Directions:
Please report each line in the material below that includes "Shepp".

The input:
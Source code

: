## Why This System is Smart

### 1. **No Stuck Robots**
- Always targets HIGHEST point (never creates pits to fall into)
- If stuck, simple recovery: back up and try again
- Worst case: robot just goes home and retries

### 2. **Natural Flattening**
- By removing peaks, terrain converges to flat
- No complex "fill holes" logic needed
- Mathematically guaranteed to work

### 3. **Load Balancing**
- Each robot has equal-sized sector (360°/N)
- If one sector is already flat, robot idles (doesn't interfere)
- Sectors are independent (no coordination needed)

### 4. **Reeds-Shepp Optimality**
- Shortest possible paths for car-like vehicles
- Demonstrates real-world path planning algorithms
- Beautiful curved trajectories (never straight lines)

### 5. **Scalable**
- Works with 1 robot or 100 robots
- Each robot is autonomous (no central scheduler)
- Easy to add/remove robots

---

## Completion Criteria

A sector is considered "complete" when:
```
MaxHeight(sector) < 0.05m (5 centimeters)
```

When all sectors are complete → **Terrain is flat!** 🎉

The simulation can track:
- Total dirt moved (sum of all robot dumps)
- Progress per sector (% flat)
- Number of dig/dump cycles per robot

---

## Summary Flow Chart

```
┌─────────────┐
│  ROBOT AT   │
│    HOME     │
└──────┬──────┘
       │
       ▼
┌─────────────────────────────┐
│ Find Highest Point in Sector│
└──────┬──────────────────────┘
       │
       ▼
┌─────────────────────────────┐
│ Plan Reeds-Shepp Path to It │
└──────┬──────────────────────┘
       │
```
---
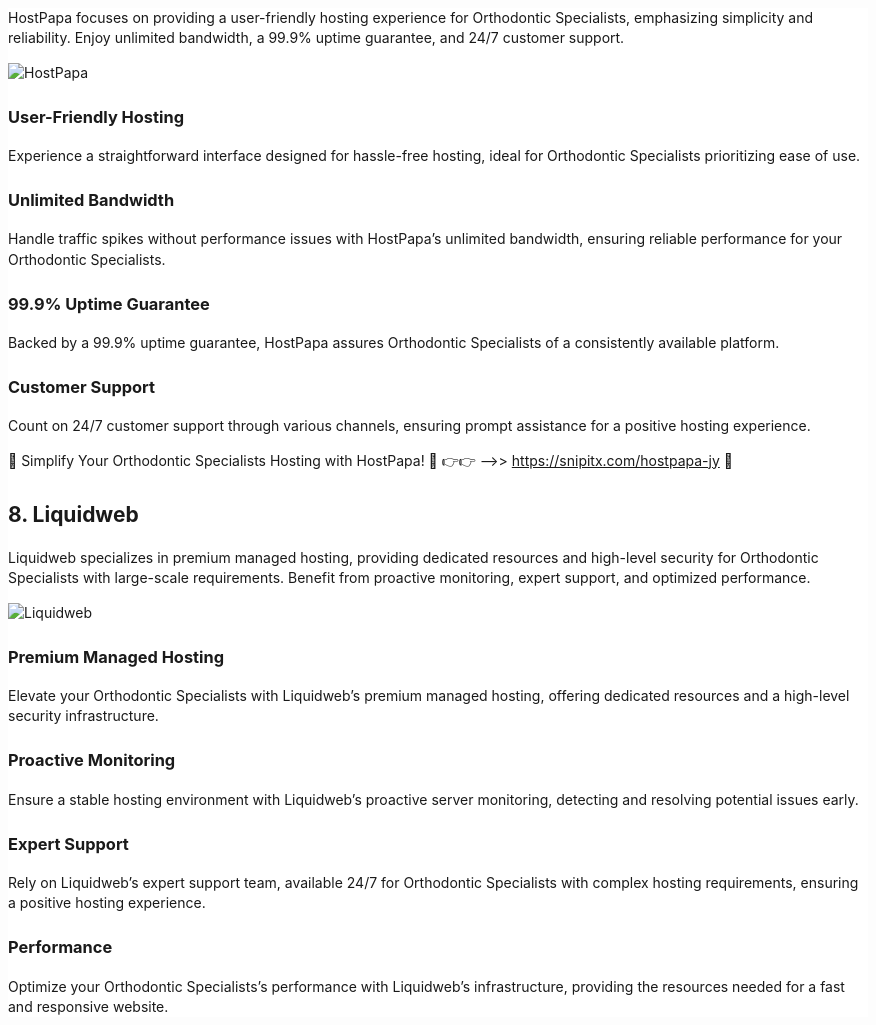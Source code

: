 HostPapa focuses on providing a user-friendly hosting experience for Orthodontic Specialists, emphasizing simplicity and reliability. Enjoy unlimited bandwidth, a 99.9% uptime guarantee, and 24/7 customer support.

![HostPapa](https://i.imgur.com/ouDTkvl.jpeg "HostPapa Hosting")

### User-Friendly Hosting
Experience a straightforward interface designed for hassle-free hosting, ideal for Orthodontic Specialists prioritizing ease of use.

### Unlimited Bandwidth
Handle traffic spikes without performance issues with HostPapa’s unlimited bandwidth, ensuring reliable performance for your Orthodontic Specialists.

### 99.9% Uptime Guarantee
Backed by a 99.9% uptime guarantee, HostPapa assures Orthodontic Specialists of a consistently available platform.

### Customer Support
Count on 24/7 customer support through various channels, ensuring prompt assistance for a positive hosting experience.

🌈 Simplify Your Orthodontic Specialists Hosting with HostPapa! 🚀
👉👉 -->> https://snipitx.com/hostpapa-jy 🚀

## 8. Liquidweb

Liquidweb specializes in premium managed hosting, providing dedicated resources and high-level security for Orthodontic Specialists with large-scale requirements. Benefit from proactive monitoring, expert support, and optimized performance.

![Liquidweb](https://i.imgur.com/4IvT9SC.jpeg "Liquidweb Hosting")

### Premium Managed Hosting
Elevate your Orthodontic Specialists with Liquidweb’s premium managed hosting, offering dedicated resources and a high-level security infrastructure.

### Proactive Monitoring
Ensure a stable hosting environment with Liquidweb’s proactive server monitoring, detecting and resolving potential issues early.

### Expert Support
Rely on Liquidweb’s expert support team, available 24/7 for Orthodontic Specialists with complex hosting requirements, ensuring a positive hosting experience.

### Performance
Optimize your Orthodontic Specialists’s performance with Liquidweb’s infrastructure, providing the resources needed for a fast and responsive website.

Reply to the exercise:
### 4. **Reeds-Shepp Optimality**
│ Plan Reeds-Shepp Path to It │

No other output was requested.